Dün sabah Kayseri’den gelen haber, Türkiye’nin artık giderek hiçbir şey yazılamaz, söylenemez, konuşulamaz bir kanlı-karanlık olduğu duygu ve düşüncesini pekiştirir mahiyette üzerime çöktü.
Cumartesiler, haftanın yorgunluğunu bedensel, zihinsel ve ruhsal tazeliğe dönüştürme yolunda neşeyle başlanan bir tatil günü olma hüviyetini yitirdi artık.
Cumartesiler, uğursuz ve lânetli bombaların, patlamaların, parçalanmaların, parça parça bölünüp öfkeye, kine, nefrete bulanmaların “sabah karanlığı” oldu artık.

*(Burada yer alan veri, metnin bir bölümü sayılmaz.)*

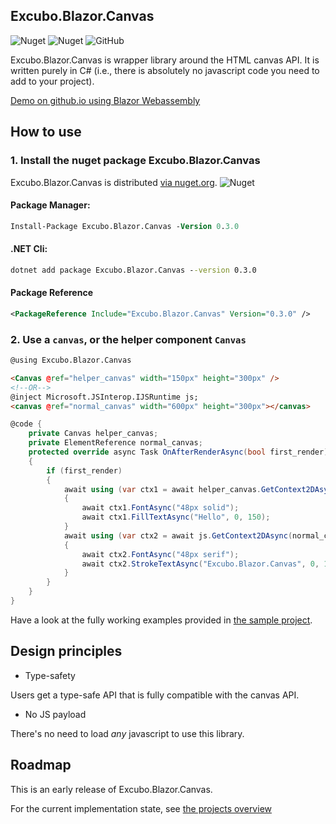 ## Excubo.Blazor.Canvas

![Nuget](https://img.shields.io/nuget/v/Excubo.Blazor.Canvas)
![Nuget](https://img.shields.io/nuget/dt/Excubo.Blazor.Canvas)
![GitHub](https://img.shields.io/github/license/excubo-ag/Blazor.Canvas)

Excubo.Blazor.Canvas is wrapper library around the HTML canvas API. It is written purely in C# (i.e., there is absolutely no javascript code you need to add to your project).

[Demo on github.io using Blazor Webassembly](https://excubo-ag.github.io/Blazor.Canvas/)

## How to use

### 1. Install the nuget package Excubo.Blazor.Canvas

Excubo.Blazor.Canvas is distributed [via nuget.org](https://www.nuget.org/packages/Excubo.Blazor.Canvas/).
![Nuget](https://img.shields.io/nuget/v/Excubo.Blazor.Canvas)

#### Package Manager:
```ps
Install-Package Excubo.Blazor.Canvas -Version 0.3.0
```

#### .NET Cli:
```cmd
dotnet add package Excubo.Blazor.Canvas --version 0.3.0
```

#### Package Reference
```xml
<PackageReference Include="Excubo.Blazor.Canvas" Version="0.3.0" />
```

### 2. Use a `canvas`, or the helper component `Canvas`

```html
@using Excubo.Blazor.Canvas

<Canvas @ref="helper_canvas" width="150px" height="300px" />
<!--OR-->
@inject Microsoft.JSInterop.IJSRuntime js;
<canvas @ref="normal_canvas" width="600px" height="300px"></canvas>
```
```cs
@code {
    private Canvas helper_canvas;
    private ElementReference normal_canvas;
    protected override async Task OnAfterRenderAsync(bool first_render)
    {
        if (first_render)
        {
            await using (var ctx1 = await helper_canvas.GetContext2DAsync())
            {
                await ctx1.FontAsync("48px solid");
                await ctx1.FillTextAsync("Hello", 0, 150);
            }
            await using (var ctx2 = await js.GetContext2DAsync(normal_canvas))
            {
                await ctx2.FontAsync("48px serif");
                await ctx2.StrokeTextAsync("Excubo.Blazor.Canvas", 0, 150);
            }
        }
    }
}
```

Have a look at the fully working examples provided in [the sample project](https://github.com/excubo-ag/Blazor.Canvas/tree/master/TestProject_Components).

## Design principles

- Type-safety

Users get a type-safe API that is fully compatible with the canvas API.

- No JS payload

There's no need to load _any_ javascript to use this library.

## Roadmap

This is an early release of Excubo.Blazor.Canvas.

For the current implementation state, see [the projects overview](https://github.com/excubo-ag/Blazor.Canvas/projects/)
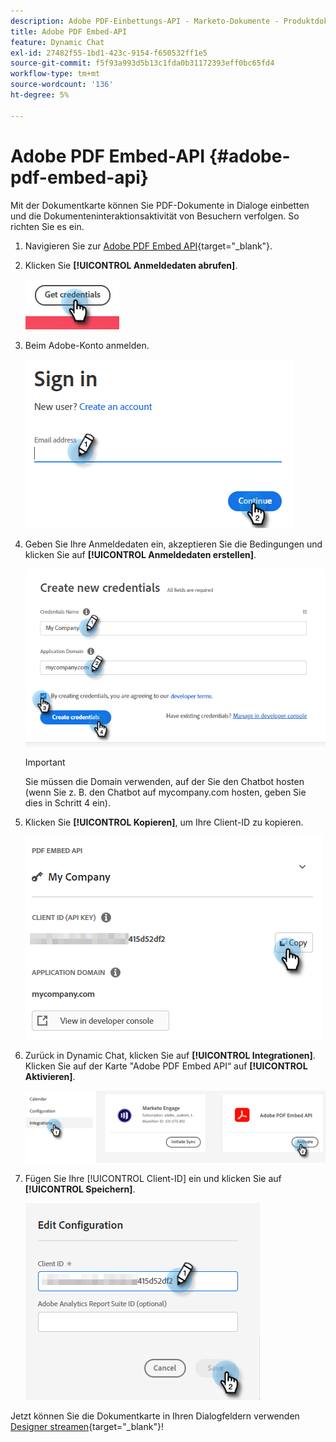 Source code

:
 ```yaml
---
description: Adobe PDF-Einbettungs-API - Marketo-Dokumente - Produktdokumentation
title: Adobe PDF Embed-API
feature: Dynamic Chat
exl-id: 27482f55-1bd1-423c-9154-f650532ff1e5
source-git-commit: f5f93a993d5b13c1fda0b31172393eff0bc65fd4
workflow-type: tm+mt
source-wordcount: '136'
ht-degree: 5%

---
```


# Adobe PDF Embed-API {#adobe-pdf-embed-api}

Mit der Dokumentkarte können Sie PDF-Dokumente in Dialoge einbetten und die Dokumenteninteraktionsaktivität von Besuchern verfolgen. So richten Sie es ein.

1. Navigieren Sie zur [Adobe PDF Embed API](https://udp.adobe.io/document-services/apis/pdf-embed/){target="_blank"}.

1. Klicken Sie **[!UICONTROL Anmeldedaten abrufen]**.

   ![](assets/adobe-pdf-embed-api-1.png)

1. Beim Adobe-Konto anmelden.

   ![](assets/adobe-pdf-embed-api-2.png)

1. Geben Sie Ihre Anmeldedaten ein, akzeptieren Sie die Bedingungen und klicken Sie auf **[!UICONTROL Anmeldedaten erstellen]**.

   ![](assets/adobe-pdf-embed-api-3.png)

   >[!IMPORTANT]
   >
   >Sie müssen die Domain verwenden, auf der Sie den Chatbot hosten (wenn Sie z. B. den Chatbot auf mycompany.com hosten, geben Sie dies in Schritt 4 ein).

1. Klicken Sie **[!UICONTROL Kopieren]**, um Ihre Client-ID zu kopieren.

   ![](assets/adobe-pdf-embed-api-4.png)

1. Zurück in Dynamic Chat, klicken Sie auf **[!UICONTROL Integrationen]**. Klicken Sie auf der Karte &quot;Adobe PDF Embed API“ auf **[!UICONTROL Aktivieren]**.

   ![](assets/adobe-pdf-embed-api-5.png)

1. Fügen Sie Ihre [!UICONTROL Client-ID] ein und klicken Sie auf **[!UICONTROL Speichern]**.

   ![](assets/adobe-pdf-embed-api-6.png)

Jetzt können Sie die Dokumentkarte in Ihren Dialogfeldern verwenden [Designer streamen](/help/marketo/product-docs/demand-generation/dynamic-chat/automated-chat/stream-designer.md){target="_blank"}!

Cumartesiler, olup bitenler üzerine yazmaya kalktığınızda da öncekilere eklenecek yeni küfürlerin, yeni tehditlerin, yeni linç girişimlerinin önünü açan bir alacakaranlık oldu artık.
***
Bir bitişin içindeyiz.
“Eleştirel akıl”ın bitişini yaşıyoruz.
“Muhalif düşünce”nin bitişini yaşıyoruz.
“Nesnel çözümleme”nin bitişini yaşıyoruz.
“İğneyi kendine, çuvaldızı başkasına batırma” ferasetinin bitişini yaşıyoruz.
“Kral çıplak” demenin, diyebilme imkân ve iradesinin bitişini yaşıyoruz.
Yani...
Demokratik Türkiye umudunun bitişini yaşıyoruz.